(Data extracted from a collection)
####################

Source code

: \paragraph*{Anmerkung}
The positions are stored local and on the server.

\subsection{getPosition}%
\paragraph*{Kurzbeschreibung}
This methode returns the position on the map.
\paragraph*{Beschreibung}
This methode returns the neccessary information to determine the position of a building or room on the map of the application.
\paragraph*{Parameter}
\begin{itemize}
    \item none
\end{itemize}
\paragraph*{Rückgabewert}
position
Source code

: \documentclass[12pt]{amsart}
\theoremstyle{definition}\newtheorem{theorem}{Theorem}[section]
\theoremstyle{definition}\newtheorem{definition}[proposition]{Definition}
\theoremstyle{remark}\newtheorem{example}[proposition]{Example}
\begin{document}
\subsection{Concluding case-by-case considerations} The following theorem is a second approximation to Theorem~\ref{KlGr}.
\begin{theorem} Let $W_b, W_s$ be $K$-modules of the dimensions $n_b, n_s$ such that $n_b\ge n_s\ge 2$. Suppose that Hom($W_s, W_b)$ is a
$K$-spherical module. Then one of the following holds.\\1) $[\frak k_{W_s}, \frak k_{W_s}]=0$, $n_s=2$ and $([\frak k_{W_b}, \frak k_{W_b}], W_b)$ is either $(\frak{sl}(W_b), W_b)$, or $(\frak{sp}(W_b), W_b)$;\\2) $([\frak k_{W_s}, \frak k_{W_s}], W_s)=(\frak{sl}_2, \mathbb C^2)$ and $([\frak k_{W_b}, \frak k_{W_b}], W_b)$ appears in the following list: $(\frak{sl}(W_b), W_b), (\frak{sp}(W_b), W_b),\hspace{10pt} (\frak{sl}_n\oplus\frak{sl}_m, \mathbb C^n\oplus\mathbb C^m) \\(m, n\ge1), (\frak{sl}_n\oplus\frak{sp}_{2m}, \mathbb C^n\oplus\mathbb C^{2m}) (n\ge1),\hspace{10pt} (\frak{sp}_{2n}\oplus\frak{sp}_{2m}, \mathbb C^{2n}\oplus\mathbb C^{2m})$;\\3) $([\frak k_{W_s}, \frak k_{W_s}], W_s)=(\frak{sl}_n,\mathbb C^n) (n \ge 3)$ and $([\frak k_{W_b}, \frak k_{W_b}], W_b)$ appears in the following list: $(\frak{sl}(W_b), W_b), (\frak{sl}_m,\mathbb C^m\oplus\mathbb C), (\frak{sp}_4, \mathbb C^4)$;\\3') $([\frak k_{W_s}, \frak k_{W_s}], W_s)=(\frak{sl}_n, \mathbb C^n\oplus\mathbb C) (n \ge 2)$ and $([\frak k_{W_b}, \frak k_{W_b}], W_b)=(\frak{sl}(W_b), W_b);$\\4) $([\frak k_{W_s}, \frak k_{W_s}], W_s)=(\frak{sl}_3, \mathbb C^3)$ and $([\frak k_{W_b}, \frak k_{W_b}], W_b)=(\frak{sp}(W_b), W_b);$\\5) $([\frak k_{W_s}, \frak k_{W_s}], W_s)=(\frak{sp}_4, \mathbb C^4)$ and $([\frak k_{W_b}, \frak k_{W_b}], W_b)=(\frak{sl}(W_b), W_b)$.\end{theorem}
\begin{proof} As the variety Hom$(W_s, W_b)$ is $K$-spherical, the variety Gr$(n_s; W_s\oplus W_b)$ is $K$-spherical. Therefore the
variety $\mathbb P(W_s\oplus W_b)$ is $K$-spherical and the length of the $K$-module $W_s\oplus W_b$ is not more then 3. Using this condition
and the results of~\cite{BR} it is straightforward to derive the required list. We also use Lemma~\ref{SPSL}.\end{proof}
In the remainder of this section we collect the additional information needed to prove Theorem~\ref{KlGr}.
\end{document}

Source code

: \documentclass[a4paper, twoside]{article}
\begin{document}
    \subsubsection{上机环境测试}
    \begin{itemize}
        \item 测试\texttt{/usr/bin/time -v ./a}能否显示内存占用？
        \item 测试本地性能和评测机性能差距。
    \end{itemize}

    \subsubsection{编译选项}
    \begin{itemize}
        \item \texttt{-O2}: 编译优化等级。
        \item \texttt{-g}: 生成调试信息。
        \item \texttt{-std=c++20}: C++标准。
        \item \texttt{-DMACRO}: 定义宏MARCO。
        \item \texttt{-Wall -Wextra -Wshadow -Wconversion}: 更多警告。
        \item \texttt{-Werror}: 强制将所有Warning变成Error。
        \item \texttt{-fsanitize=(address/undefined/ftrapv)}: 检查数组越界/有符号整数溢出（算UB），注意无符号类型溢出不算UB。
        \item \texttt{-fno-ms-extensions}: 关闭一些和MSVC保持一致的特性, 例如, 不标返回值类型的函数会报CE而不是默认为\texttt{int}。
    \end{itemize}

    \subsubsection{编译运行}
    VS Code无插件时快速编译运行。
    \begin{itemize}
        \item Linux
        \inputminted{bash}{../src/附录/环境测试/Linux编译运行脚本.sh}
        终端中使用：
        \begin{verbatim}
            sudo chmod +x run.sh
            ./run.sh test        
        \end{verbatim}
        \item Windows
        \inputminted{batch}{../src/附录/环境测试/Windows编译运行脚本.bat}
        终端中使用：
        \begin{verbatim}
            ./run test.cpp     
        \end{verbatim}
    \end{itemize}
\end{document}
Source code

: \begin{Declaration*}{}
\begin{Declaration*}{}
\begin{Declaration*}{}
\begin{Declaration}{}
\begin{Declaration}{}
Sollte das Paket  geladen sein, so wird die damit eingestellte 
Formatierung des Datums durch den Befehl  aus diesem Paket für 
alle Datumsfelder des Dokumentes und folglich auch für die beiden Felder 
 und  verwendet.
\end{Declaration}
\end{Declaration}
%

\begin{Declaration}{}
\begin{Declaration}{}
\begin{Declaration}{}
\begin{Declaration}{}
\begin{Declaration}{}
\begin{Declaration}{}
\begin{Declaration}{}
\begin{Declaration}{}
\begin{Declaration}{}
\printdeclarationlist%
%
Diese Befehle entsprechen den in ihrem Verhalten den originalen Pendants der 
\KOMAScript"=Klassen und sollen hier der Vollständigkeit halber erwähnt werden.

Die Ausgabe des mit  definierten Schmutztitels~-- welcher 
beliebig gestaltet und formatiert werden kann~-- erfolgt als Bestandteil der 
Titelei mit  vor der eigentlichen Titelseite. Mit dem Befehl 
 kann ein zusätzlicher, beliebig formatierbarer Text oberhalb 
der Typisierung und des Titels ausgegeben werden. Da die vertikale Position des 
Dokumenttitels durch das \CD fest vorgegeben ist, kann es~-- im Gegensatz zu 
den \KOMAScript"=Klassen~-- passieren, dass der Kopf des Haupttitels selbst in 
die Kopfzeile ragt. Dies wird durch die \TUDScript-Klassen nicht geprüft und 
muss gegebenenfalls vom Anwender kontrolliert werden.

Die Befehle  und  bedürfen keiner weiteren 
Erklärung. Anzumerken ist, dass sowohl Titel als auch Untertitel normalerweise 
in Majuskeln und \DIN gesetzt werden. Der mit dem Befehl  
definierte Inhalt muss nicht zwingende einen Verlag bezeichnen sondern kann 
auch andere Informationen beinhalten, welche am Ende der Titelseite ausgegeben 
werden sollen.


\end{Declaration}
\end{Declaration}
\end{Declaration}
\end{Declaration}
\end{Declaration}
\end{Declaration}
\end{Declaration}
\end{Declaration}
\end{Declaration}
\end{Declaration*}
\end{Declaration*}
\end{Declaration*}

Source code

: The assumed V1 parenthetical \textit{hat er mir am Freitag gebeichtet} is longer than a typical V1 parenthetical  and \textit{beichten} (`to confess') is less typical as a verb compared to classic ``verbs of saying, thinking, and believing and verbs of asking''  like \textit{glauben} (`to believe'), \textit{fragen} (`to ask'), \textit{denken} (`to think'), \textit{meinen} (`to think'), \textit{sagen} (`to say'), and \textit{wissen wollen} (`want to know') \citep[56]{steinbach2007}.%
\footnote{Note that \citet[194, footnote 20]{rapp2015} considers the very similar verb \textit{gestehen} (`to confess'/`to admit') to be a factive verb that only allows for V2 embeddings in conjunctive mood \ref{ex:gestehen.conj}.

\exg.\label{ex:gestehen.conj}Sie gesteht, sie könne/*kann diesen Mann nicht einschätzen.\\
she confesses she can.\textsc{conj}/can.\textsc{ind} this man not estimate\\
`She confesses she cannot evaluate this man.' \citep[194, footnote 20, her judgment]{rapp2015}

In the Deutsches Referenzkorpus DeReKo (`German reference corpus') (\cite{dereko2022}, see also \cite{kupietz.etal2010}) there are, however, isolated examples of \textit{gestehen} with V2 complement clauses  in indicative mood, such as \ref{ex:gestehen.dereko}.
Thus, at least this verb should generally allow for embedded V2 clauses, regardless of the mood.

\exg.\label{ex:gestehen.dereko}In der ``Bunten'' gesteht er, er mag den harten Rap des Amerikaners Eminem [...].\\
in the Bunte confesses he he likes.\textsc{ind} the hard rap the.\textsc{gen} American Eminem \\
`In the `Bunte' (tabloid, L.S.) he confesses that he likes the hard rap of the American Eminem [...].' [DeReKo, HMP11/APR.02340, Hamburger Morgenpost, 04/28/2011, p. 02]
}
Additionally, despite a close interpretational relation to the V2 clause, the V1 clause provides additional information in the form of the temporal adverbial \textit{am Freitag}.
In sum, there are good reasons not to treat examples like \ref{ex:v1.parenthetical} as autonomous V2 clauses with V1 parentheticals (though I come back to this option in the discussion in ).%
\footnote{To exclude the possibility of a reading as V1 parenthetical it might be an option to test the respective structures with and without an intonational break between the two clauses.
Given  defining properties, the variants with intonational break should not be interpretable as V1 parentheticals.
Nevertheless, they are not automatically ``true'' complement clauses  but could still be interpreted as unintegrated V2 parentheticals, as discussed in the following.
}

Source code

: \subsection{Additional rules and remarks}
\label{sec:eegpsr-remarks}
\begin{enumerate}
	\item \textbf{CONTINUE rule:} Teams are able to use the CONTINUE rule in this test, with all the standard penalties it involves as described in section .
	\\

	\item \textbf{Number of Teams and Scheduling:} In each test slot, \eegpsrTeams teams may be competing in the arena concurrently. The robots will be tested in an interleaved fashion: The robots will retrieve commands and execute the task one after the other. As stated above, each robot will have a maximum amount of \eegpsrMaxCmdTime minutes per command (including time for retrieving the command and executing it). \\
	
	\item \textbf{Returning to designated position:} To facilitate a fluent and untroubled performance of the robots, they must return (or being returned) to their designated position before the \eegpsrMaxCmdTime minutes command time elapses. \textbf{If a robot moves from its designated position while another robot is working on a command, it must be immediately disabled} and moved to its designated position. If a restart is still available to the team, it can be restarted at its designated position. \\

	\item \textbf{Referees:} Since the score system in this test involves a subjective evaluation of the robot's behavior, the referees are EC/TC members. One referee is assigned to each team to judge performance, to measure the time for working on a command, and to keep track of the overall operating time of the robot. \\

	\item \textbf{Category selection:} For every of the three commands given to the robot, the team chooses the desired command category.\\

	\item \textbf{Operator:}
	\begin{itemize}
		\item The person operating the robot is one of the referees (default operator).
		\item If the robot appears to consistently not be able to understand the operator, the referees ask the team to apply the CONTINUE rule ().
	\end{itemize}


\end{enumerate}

####################

**Your instructions**
Scan the data above and report each line in which "command" is present.

**Response for this exercise**
	\item \textbf{Number of Teams and Scheduling:} In each test slot, \eegpsrTeams teams may be competing in the arena concurrently. The robots will be tested in an interleaved fashion: The robots will retrieve commands and execute the task one after the other. As stated above, each robot will have a maximum amount of \eegpsrMaxCmdTime minutes per command (including time for retrieving the command and executing it). \\
	\item \textbf{Returning to designated position:} To facilitate a fluent and untroubled performance of the robots, they must return (or being returned) to their designated position before the \eegpsrMaxCmdTime minutes command time elapses. \textbf{If a robot moves from its designated position while another robot is working on a command, it must be immediately disabled} and moved to its designated position. If a restart is still available to the team, it can be restarted at its designated position. \\
	\item \textbf{Referees:} Since the score system in this test involves a subjective evaluation of the robot's behavior, the referees are EC/TC members. One referee is assigned to each team to judge performance, to measure the time for working on a command, and to keep track of the overall operating time of the robot. \\
	\item \textbf{Category selection:} For every of the three commands given to the robot, the team chooses the desired command category.\\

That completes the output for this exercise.